**Assignment**
In the records below, tally the lines that contain the word "against" and give only that number.

**Data for the task**
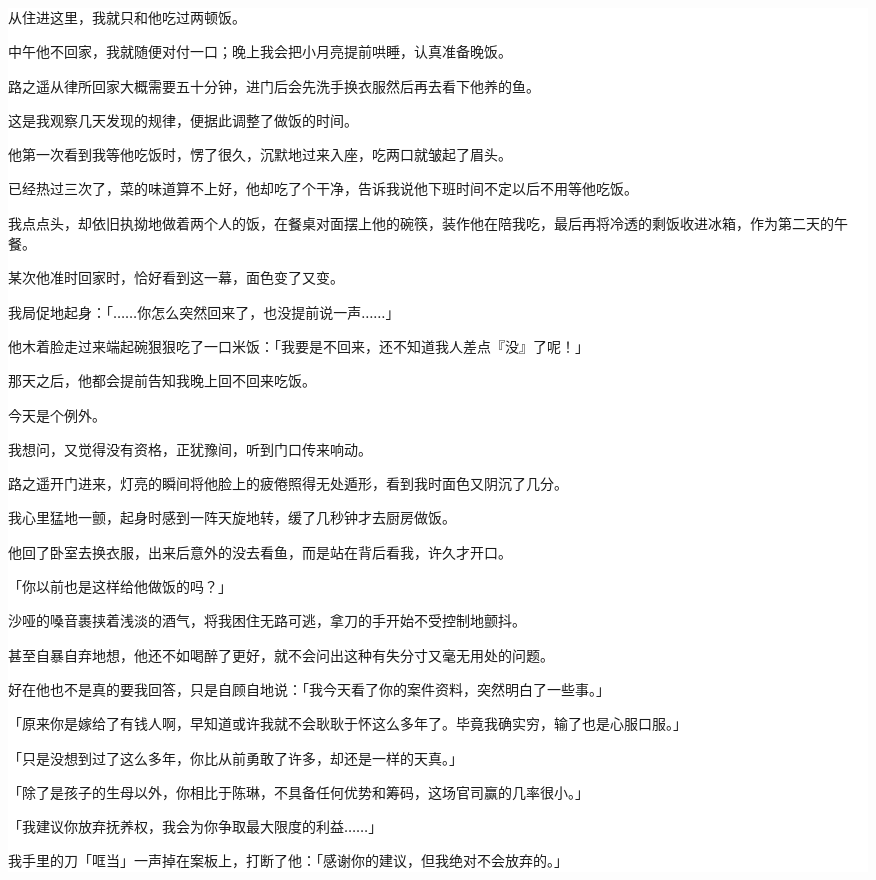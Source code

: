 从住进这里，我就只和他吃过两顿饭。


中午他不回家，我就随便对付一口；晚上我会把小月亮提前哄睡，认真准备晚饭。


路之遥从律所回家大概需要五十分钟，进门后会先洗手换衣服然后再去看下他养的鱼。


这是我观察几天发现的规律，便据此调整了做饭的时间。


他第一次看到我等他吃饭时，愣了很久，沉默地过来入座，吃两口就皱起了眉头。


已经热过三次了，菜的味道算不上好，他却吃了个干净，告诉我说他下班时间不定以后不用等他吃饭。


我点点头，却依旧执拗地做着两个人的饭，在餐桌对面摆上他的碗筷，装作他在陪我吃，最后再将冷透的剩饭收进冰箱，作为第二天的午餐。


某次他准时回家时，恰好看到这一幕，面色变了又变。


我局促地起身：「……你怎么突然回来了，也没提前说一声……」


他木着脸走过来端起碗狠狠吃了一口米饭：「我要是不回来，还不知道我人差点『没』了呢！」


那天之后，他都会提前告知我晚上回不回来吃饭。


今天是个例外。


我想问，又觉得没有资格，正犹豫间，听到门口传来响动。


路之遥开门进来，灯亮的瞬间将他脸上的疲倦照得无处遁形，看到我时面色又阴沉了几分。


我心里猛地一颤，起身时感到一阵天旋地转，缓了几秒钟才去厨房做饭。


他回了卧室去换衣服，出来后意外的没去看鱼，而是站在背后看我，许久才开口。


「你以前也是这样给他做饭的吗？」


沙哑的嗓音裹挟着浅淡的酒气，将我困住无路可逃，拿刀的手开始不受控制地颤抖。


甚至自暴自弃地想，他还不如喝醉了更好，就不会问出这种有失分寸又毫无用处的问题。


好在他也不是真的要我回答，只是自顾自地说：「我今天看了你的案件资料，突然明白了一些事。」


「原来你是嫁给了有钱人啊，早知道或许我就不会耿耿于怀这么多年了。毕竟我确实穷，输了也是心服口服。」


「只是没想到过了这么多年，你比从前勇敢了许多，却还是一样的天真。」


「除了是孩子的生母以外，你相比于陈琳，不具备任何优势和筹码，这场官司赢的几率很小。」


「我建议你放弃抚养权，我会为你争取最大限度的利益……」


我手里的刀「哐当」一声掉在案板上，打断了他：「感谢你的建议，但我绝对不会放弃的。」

...

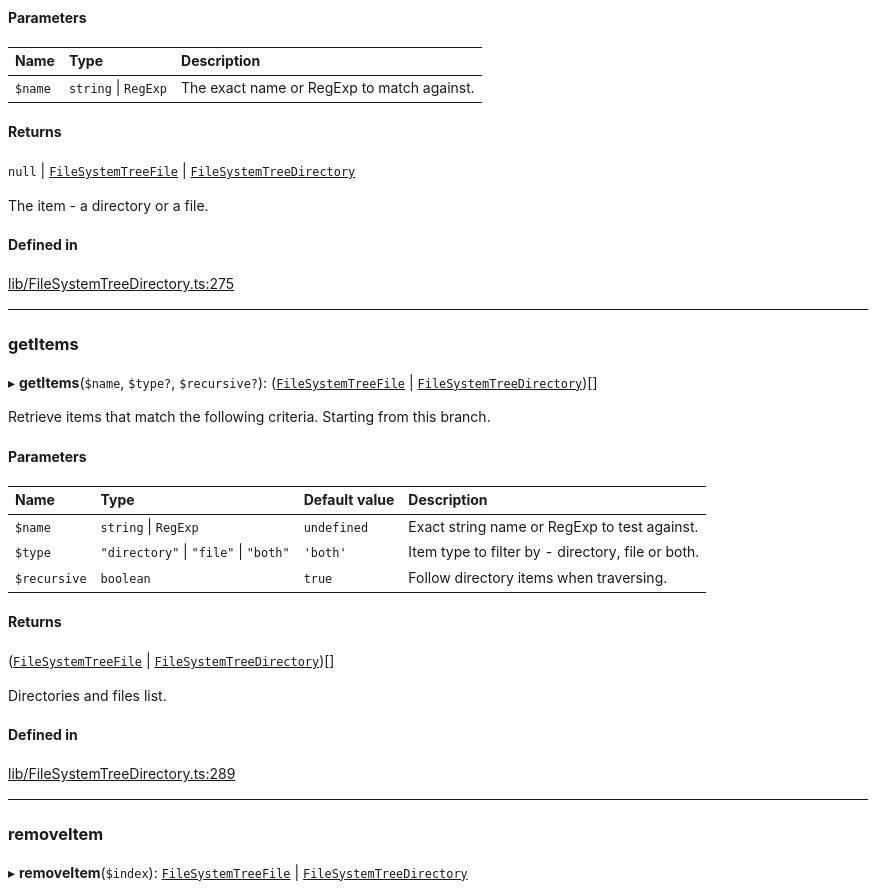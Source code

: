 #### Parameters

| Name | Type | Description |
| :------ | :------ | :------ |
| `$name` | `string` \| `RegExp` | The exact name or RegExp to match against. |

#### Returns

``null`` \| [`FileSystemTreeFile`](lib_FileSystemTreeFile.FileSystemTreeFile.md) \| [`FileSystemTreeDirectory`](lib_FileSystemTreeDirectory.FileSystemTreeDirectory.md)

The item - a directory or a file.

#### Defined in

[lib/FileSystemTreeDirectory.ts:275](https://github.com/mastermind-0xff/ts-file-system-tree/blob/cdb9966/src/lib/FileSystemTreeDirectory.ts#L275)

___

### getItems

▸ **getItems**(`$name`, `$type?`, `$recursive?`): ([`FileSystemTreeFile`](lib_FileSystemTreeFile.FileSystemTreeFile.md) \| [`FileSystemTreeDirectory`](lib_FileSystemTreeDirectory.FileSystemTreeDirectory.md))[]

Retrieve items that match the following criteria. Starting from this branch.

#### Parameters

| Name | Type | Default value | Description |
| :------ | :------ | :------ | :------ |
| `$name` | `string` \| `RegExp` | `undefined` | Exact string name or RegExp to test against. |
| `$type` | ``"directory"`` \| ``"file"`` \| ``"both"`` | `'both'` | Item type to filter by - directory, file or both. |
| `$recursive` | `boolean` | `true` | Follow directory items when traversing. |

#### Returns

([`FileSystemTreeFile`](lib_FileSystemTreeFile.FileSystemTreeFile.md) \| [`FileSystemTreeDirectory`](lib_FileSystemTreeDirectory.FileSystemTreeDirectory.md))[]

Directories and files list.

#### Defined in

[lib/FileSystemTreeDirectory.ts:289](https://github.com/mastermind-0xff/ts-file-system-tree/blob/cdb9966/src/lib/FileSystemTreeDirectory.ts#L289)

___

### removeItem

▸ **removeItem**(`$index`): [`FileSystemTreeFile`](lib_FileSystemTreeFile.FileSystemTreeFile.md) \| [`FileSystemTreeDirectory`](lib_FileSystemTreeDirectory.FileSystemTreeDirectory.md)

**Completed task**
2